# All fish are slowly dieing. No idea what's wrong.



## Insom (Jul 18, 2009)

Over the past two weeks half of my fish tank has died out. This includes 2 full grown mollies, 4 baby mollies, 1 dwarf gourami, 1 flower shrimp, 1 plecco. I've tested the water here and taken it to the local fish store to have it tested, and the levels are all at 0. The water is cloudy with a whitish haze. The fish seem normal, are eating fine, then very quickly become lethargic and die within a few hours. I have no idea what is killing off my fish and am desperately seeking help.

Tank Details:
26 Gallon Freshwater
Setup in February
Fish remaining mollies, dwarf gouramis, and red tailed shark
80-82 degree temperature
Aqueon 30 Gallon Power filter
Undergravel filter
No sunlight
Weekly 10-15% water changes.
Fish fed Tetramin tropical fish crisps
Ammonia, Nitrate, Nitrite levels all at 0


----------



## Fishin Pole (Feb 17, 2009)

in a tank that has been set up since Febuary, you should have some type of Nitrate reading............I dont see how that its 0..........Is this tank planted very heavily?...........I would maekt he investment in an API master test kist and test your water yourself..........I have seen LFS test water with the test strips and i find them to be very unreliable.......The white cloudy water sounds like a bacterial bloom, but i would have thought if the tank has been set up since Febuary that this would have not been happening now........When was your last water change and how much did you change out?.........


----------



## Insom (Jul 18, 2009)

I did a water change last night and took about about 15-20%.. I had checked the levels too and the Nitrate level was between 5 and 10ppm. Nitrites and Ammonia still at 0.


----------



## Fishin Pole (Feb 17, 2009)

Hmmm, .......now i dont know what to say?......Only thing i would change would be to drop your temp in the tank a few degrees to maybe 76 to 78 ( i dont think this is your issue, though)..........Did you add anything lately to the tank?.........New fish?.........change filter media recently?.......add new plants?........and new tank decor?.......Hopefully other members have some clue to what might be happening.........I'm at a loss for an explanation for your issues, sorry.......


----------



## 1077 (Apr 16, 2008)

Am wondering if filter or filter media has been replaced or cleaned lately and if so,how was it cleaned? I would also suggest using dechlorinator such as PRIME or AMQUEL+ (not regular Amquel) How many total fish are in the tank? Could be filter needs to be larger depending on numbers of fish.


----------



## Insom (Jul 18, 2009)

Uhm, about a month and a half ago our water turned murky/green. No fish were dieing, but the tank looked awful. We went to the local aquarium and spoke with one of the fish experts and he told us the filter in the tank was underpowered and suggested we add an undergravel filter first and if that doesn't clear it up to upgrade the tank filter.

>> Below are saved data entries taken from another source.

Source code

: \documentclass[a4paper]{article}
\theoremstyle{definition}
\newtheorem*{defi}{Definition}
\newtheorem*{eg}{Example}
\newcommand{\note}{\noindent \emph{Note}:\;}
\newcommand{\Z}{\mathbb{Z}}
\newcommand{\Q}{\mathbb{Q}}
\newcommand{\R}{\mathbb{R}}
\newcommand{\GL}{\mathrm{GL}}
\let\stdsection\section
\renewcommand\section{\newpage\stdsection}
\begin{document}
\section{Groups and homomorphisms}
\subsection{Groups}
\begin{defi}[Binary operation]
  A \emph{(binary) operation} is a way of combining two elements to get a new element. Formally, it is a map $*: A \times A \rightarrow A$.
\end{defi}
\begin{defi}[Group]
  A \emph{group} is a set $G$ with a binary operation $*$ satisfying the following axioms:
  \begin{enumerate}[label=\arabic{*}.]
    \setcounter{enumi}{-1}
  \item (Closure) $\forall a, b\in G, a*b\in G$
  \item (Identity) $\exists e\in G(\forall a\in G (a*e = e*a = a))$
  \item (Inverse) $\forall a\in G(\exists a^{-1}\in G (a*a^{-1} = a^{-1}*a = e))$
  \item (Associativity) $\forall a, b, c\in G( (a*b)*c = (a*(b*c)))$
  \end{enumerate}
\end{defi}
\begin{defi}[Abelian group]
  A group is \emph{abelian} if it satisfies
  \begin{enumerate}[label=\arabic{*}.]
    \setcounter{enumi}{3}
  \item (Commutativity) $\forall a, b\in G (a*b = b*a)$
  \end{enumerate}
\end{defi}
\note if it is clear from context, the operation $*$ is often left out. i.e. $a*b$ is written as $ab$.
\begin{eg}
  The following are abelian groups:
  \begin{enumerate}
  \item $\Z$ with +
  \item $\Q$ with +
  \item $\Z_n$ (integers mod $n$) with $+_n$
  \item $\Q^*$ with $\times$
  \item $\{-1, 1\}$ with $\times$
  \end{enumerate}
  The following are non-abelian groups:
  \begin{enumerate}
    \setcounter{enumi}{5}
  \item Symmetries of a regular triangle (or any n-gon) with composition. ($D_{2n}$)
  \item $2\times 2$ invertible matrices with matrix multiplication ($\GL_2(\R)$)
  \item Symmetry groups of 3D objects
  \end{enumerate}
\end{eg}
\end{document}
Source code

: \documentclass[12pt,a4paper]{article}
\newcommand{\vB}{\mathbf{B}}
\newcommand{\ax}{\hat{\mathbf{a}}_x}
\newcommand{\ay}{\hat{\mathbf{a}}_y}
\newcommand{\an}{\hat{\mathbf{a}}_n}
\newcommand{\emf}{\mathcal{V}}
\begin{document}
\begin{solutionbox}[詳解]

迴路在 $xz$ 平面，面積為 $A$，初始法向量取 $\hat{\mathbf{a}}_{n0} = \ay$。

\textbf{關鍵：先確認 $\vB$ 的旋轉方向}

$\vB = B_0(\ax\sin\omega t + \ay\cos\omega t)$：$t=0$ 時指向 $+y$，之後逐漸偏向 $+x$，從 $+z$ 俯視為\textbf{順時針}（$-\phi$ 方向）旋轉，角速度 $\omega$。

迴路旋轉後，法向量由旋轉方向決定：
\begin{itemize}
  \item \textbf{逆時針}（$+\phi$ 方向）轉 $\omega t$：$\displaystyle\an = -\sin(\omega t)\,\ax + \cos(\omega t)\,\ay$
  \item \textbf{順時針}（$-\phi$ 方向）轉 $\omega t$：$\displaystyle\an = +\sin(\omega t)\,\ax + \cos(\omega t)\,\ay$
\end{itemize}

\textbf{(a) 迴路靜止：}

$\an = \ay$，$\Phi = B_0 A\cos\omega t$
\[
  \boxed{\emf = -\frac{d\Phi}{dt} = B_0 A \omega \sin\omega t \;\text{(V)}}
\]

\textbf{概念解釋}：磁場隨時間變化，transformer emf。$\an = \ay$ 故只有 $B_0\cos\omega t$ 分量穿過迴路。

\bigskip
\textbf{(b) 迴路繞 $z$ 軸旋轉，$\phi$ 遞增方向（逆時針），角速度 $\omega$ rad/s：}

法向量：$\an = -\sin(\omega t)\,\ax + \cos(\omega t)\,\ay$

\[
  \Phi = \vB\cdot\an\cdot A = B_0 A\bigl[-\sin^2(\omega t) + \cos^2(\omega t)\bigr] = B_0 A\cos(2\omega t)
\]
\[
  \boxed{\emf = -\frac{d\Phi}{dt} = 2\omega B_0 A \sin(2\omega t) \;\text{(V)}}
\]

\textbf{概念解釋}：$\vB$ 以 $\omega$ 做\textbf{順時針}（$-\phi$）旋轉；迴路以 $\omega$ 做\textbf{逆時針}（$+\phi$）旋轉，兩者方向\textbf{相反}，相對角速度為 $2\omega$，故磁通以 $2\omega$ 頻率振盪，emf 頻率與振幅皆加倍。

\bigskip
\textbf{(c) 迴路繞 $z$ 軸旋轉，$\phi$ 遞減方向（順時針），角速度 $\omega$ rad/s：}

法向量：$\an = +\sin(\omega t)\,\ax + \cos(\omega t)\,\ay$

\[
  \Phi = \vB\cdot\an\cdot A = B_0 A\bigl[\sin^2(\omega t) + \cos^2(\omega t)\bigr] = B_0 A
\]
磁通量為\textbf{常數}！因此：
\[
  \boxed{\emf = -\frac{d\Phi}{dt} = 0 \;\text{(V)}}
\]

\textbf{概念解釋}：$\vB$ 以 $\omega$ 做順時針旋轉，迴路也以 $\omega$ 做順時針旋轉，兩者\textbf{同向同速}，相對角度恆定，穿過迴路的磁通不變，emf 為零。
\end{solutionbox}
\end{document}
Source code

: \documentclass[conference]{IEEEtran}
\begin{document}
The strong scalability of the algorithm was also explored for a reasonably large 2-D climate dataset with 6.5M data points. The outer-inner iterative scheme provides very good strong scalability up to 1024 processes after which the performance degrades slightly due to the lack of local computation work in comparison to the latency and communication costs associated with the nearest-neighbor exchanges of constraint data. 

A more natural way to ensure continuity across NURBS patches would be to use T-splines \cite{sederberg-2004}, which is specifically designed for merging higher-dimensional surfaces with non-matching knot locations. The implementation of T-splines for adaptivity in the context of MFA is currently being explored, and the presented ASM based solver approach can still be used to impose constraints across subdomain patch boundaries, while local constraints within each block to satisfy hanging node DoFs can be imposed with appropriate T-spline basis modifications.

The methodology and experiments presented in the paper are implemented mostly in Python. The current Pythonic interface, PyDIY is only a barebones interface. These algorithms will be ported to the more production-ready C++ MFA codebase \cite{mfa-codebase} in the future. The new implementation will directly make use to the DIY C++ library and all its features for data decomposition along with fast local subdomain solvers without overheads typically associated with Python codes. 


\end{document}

We put in the undergravel filter and in about a week and a half the tank cleared up beautifully. No more murky water problems. Then about about two weeks ago a couple fish had died then the tank started to cloud up but this time it was cloudy white instead of green.


----------



## Byron (Mar 7, 2009)

Following along prevous advice, I would also suggest testing your tap water for ammonia. Some municipal water supplies have ammonia in the water. The ammonia detoxifying conditioners 1077 mentioned would handle this. I assume you are using a water conditioner at partial water changes?

The placement of the undergravel filter may have upset the bacteria nitrogen cycle a bit, but that was 6+ weeks ago. How many fish are in the tank (this hasn't been answerd yet)?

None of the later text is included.